ダイヤモンド・チェーンストア オンライン / 2023年5月24日 20時54分

土屋鞄のランドセル

ランドセルや革小物メーカーとして知られる土屋鞄製造所(東京都/土屋成範社長)が近年注力しているのが“サステナブルな”モノづくりだ。環境配慮型のユニークなプロダクトやサービスを次々と立ち上げている。土屋鞄製造所のサステナブルな取り組みのねらいについて迫る。

土屋鞄商品

土屋鞄製造所に根付くサステナブルなモノづくりのDNAとは

 土屋鞄製造所の創業は1965年。東京足立区西新井にランドセルの工房として創業した。2代目で現代表の土屋成範氏が入社した90年代後半から、同社はECやメルマガを使ったコンテンツマーケティングとダイレクトマーケティングの手法をいち早く導入。ユーザーに直接ランドセルづくりに根付いたモノづくりの妙味を丁寧に伝えたことで人気を博し、実店舗と自社ECの製造直販スタイルであるにも関わらず、1965年の創業以来、累計90万個を製造販売した。

西新井にある土屋鞄製造所本店併設の工房
西新井にある土屋鞄製造所本店併設の工房

 ランドセルに並んで売上が伸長しているのが、00年代にスタートした大人向けの鞄ブランド「土屋鞄製造所」だ。ランドセルで培ったものづくりの手法をレーザートートやブリーフケースなどの革製品の製造に生かした。こうした大人向けラインの専門店も増やし続け、今や国内12店舗、海外にも3店舗を持つまでになった。

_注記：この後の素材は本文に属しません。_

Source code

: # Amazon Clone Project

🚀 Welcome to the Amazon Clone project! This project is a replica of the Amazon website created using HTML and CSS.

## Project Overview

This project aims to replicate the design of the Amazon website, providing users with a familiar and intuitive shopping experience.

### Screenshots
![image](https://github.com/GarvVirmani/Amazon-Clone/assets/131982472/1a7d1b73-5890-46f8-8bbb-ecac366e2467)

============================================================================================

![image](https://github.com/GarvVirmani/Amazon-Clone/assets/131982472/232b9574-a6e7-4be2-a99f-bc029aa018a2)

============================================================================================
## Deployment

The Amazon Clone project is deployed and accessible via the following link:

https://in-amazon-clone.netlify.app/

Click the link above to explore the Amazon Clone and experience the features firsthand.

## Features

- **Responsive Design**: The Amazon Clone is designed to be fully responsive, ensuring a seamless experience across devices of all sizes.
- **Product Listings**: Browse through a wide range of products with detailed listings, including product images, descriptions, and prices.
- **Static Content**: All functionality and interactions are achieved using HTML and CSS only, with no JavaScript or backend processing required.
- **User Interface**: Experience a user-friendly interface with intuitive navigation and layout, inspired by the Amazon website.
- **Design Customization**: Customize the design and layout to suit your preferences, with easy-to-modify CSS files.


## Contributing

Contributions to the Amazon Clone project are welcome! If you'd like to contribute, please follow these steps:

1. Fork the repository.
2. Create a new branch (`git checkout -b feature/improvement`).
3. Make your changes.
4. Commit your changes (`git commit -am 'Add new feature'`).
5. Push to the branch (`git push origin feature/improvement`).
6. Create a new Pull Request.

 こうして、同社のこだわりぬいたものづくりのファンになったユーザーは多く、同社の巧みなダイレクトマーケティングの手法と相まって、LTV(ライフタイムバリュー:顧客生涯価値)も高い。たとえば、土屋鞄のランドセルユーザーが成長して大人用の土屋鞄ブランドを愛用する。あるいは、ユーザーの両親が自分の子供に購入したランドセルの良さに触れたことをきっかけに、大人向けの土屋鞄ブランドの愛用者になるといった具合だ。

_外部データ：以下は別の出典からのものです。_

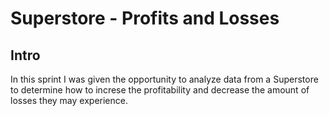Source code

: # Superstore - Profits and Losses

## Intro
In this sprint I was given the opportunity to analyze data from a Superstore to determine how to increse the profitability and decrease the amount of losses they may experience. 


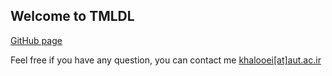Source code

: ## Welcome to TMLDL

[GitHub page](https://github.com/khalooei/TMLDL2018/)

Feel free if you have any question, you can contact me [khalooei[at]aut.ac.ir](#)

 ただその一方で、若い世代のファンを増やし続けているとはいえない状況があった。そのために、若年層を含めた新しいユーザー層にリーチすることが経営課題だった。 

ヒントになったのは自社の新卒採用

 「そんなときヒントになったのが、土屋鞄の新卒採用面談だ」と土屋鞄製造所KABAN事業推進本部本部長の中橋竜矢氏は振り返る。2021年に行った新卒向けの面談では、多くの就活生から「環境に対する配慮をどう考えているか」という質問があり、普段、洋服やバッグを買うときは『大量生産・大量消費ではなく長く使えるものを選ぶ』という意見が多かったという。こうした経験が、土屋鞄製造所のサステナブルな施策を後押しした。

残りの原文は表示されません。